---- RECORDS PROVIDED

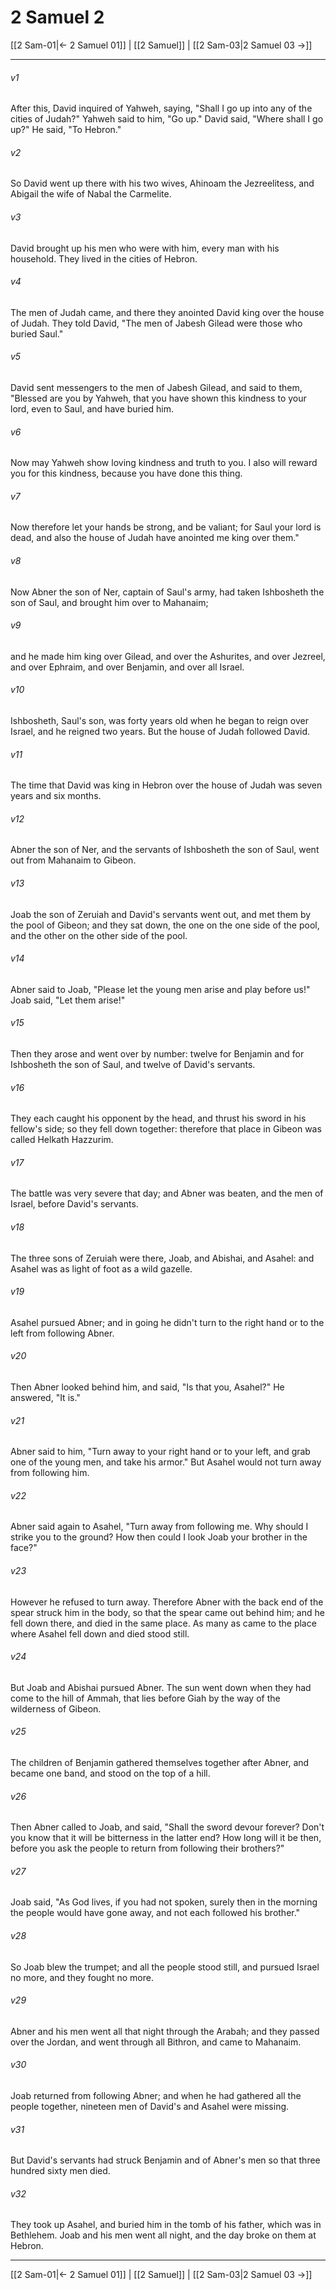 # 2 Samuel 2

[[2 Sam-01|← 2 Samuel 01]] | [[2 Samuel]] | [[2 Sam-03|2 Samuel 03 →]]
***



###### v1 
After this, David inquired of Yahweh, saying, "Shall I go up into any of the cities of Judah?" Yahweh said to him, "Go up." David said, "Where shall I go up?" He said, "To Hebron." 

###### v2 
So David went up there with his two wives, Ahinoam the Jezreelitess, and Abigail the wife of Nabal the Carmelite. 

###### v3 
David brought up his men who were with him, every man with his household. They lived in the cities of Hebron. 

###### v4 
The men of Judah came, and there they anointed David king over the house of Judah. They told David, "The men of Jabesh Gilead were those who buried Saul." 

###### v5 
David sent messengers to the men of Jabesh Gilead, and said to them, "Blessed are you by Yahweh, that you have shown this kindness to your lord, even to Saul, and have buried him. 

###### v6 
Now may Yahweh show loving kindness and truth to you. I also will reward you for this kindness, because you have done this thing. 

###### v7 
Now therefore let your hands be strong, and be valiant; for Saul your lord is dead, and also the house of Judah have anointed me king over them." 

###### v8 
Now Abner the son of Ner, captain of Saul's army, had taken Ishbosheth the son of Saul, and brought him over to Mahanaim; 

###### v9 
and he made him king over Gilead, and over the Ashurites, and over Jezreel, and over Ephraim, and over Benjamin, and over all Israel. 

###### v10 
Ishbosheth, Saul's son, was forty years old when he began to reign over Israel, and he reigned two years. But the house of Judah followed David. 

###### v11 
The time that David was king in Hebron over the house of Judah was seven years and six months. 

###### v12 
Abner the son of Ner, and the servants of Ishbosheth the son of Saul, went out from Mahanaim to Gibeon. 

###### v13 
Joab the son of Zeruiah and David's servants went out, and met them by the pool of Gibeon; and they sat down, the one on the one side of the pool, and the other on the other side of the pool. 

###### v14 
Abner said to Joab, "Please let the young men arise and play before us!" Joab said, "Let them arise!" 

###### v15 
Then they arose and went over by number: twelve for Benjamin and for Ishbosheth the son of Saul, and twelve of David's servants. 

###### v16 
They each caught his opponent by the head, and thrust his sword in his fellow's side; so they fell down together: therefore that place in Gibeon was called Helkath Hazzurim. 

###### v17 
The battle was very severe that day; and Abner was beaten, and the men of Israel, before David's servants. 

###### v18 
The three sons of Zeruiah were there, Joab, and Abishai, and Asahel: and Asahel was as light of foot as a wild gazelle. 

###### v19 
Asahel pursued Abner; and in going he didn't turn to the right hand or to the left from following Abner. 

###### v20 
Then Abner looked behind him, and said, "Is that you, Asahel?" He answered, "It is." 

###### v21 
Abner said to him, "Turn away to your right hand or to your left, and grab one of the young men, and take his armor." But Asahel would not turn away from following him. 

###### v22 
Abner said again to Asahel, "Turn away from following me. Why should I strike you to the ground? How then could I look Joab your brother in the face?" 

###### v23 
However he refused to turn away. Therefore Abner with the back end of the spear struck him in the body, so that the spear came out behind him; and he fell down there, and died in the same place. As many as came to the place where Asahel fell down and died stood still. 

###### v24 
But Joab and Abishai pursued Abner. The sun went down when they had come to the hill of Ammah, that lies before Giah by the way of the wilderness of Gibeon. 

###### v25 
The children of Benjamin gathered themselves together after Abner, and became one band, and stood on the top of a hill. 

###### v26 
Then Abner called to Joab, and said, "Shall the sword devour forever? Don't you know that it will be bitterness in the latter end? How long will it be then, before you ask the people to return from following their brothers?" 

###### v27 
Joab said, "As God lives, if you had not spoken, surely then in the morning the people would have gone away, and not each followed his brother." 

###### v28 
So Joab blew the trumpet; and all the people stood still, and pursued Israel no more, and they fought no more. 

###### v29 
Abner and his men went all that night through the Arabah; and they passed over the Jordan, and went through all Bithron, and came to Mahanaim. 

###### v30 
Joab returned from following Abner; and when he had gathered all the people together, nineteen men of David's and Asahel were missing. 

###### v31 
But David's servants had struck Benjamin and of Abner's men so that three hundred sixty men died. 

###### v32 
They took up Asahel, and buried him in the tomb of his father, which was in Bethlehem. Joab and his men went all night, and the day broke on them at Hebron.

***
[[2 Sam-01|← 2 Samuel 01]] | [[2 Samuel]] | [[2 Sam-03|2 Samuel 03 →]]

--------

◆ ASSIGNED TASK
Could you repeat all of the entries exactly, without the pictures?

◆ WRITTEN ANSWER
 # 2 Samuel 2

[[2 Sam-01|← 2 Samuel 01]] | [[2 Samuel]] | [[2 Sam-03|2 Samuel 03 →]]
***



###### v1 
After this, David inquired of Yahweh, saying, "Shall I go up into any of the cities of Judah?" Yahweh said to him, "Go up." David said, "Where shall I go up?" He said, "To Hebron." 

###### v2 
So David went up there with his two wives, Ahinoam the Jezreelitess, and Abigail the wife of Nabal the Carmelite. 

###### v3 
David brought up his men who were with him, every man with his household. They lived in the cities of Hebron. 

###### v4 
The men of Judah came, and there they anointed David king over the house of Judah. They told David, "The men of Jabesh Gilead were those who buried Saul." 

###### v5 
David sent messengers to the men of Jabesh Gilead, and said to them, "Blessed are you by Yahweh, that you have shown this kindness to your lord, even to Saul, and have buried him. 

###### v6 
Now may Yahweh show loving kindness and truth to you. I also will reward you for this kindness, because you have done this thing. 

###### v7 
Now therefore let your hands be strong, and be valiant; for Saul your lord is dead, and also the house of Judah have anointed me king over them." 

###### v8 
Now Abner the son of Ner, captain of Saul's army, had taken Ishbosheth the son of Saul, and brought him over to Mahanaim; 

###### v9 
and he made him king over Gilead, and over the Ashurites, and over Jezreel, and over Ephraim, and over Benjamin, and over all Israel. 

###### v10 
Ishbosheth, Saul's son, was forty years old when he began to reign over Israel, and he reigned two years. But the house of Judah followed David. 

###### v11 
The time that David was king in Hebron over the house of Judah was seven years and six months. 

###### v12 
Abner the son of Ner, and the servants of Ishbosheth the son of Saul, went out from Mahanaim to Gibeon. 

###### v13 
Joab the son of Zeruiah and David's servants went out, and met them by the pool of Gibeon; and they sat down, the one on the one side of the pool, and the other on the other side of the pool. 

###### v14 
Abner said to Joab, "Please let the young men arise and play before us!" Joab said, "Let them arise!" 

###### v15 
Then they arose and went over by number: twelve for Benjamin and for Ishbosheth the son of Saul, and twelve of David's servants. 

###### v16 
They each caught his opponent by the head, and thrust his sword in his fellow's side; so they fell down together: therefore that place in Gibeon was called Helkath Hazzurim. 

###### v17 
The battle was very severe that day; and Abner was beaten, and the men of Israel, before David's servants. 

###### v18 
The three sons of Zeruiah were there, Joab, and Abishai, and Asahel: and Asahel was as light of foot as a wild gazelle. 

###### v19 
Asahel pursued Abner; and in going he didn't turn to the right hand or to the left from following Abner. 

###### v20 
Then Abner looked behind him, and said, "Is that you, Asahel?" He answered, "It is." 

###### v21 
Abner said to him, "Turn away to your right hand or to your left, and grab one of the young men, and take his armor." But Asahel would not turn away from following him. 

###### v22 
Abner said again to Asahel, "Turn away from following me. Why should I strike you to the ground? How then could I look Joab your brother in the face?" 

###### v23 
However he refused to turn away. Therefore Abner with the back end of the spear struck him in the body, so that the spear came out behind him; and he fell down there, and died in the same place. As many as came to the place where Asahel fell down and died stood still. 

###### v24 
But Joab and Abishai pursued Abner. The sun went down when they had come to the hill of Ammah, that lies before Giah by the way of the wilderness of Gibeon. 

###### v25 
The children of Benjamin gathered themselves together after Abner, and became one band, and stood on the top of a hill. 

###### v26 
Then Abner called to Joab, and said, "Shall the sword devour forever? Don't you know that it will be bitterness in the latter end? How long will it be then, before you ask the people to return from following their brothers?" 

###### v27 
Joab said, "As God lives, if you had not spoken, surely then in the morning the people would have gone away, and not each followed his brother." 

###### v28 
So Joab blew the trumpet; and all the people stood still, and pursued Israel no more, and they fought no more. 

###### v29 
Abner and his men went all that night through the Arabah; and they passed over the Jordan, and went through all Bithron, and came to Mahanaim. 

###### v30 
Joab returned from following Abner; and when he had gathered all the people together, nineteen men of David's and Asahel were missing. 

###### v31 
But David's servants had struck Benjamin and of Abner's men so that three hundred sixty men died. 

###### v32 
They took up Asahel, and buried him in the tomb of his father, which was in Bethlehem. Joab and his men went all night, and the day broke on them at Hebron.

***
[[2 Sam-01|← 2 Samuel 01]] | [[2 Samuel]] | [[2 Sam-03|2 Samuel 03 →]]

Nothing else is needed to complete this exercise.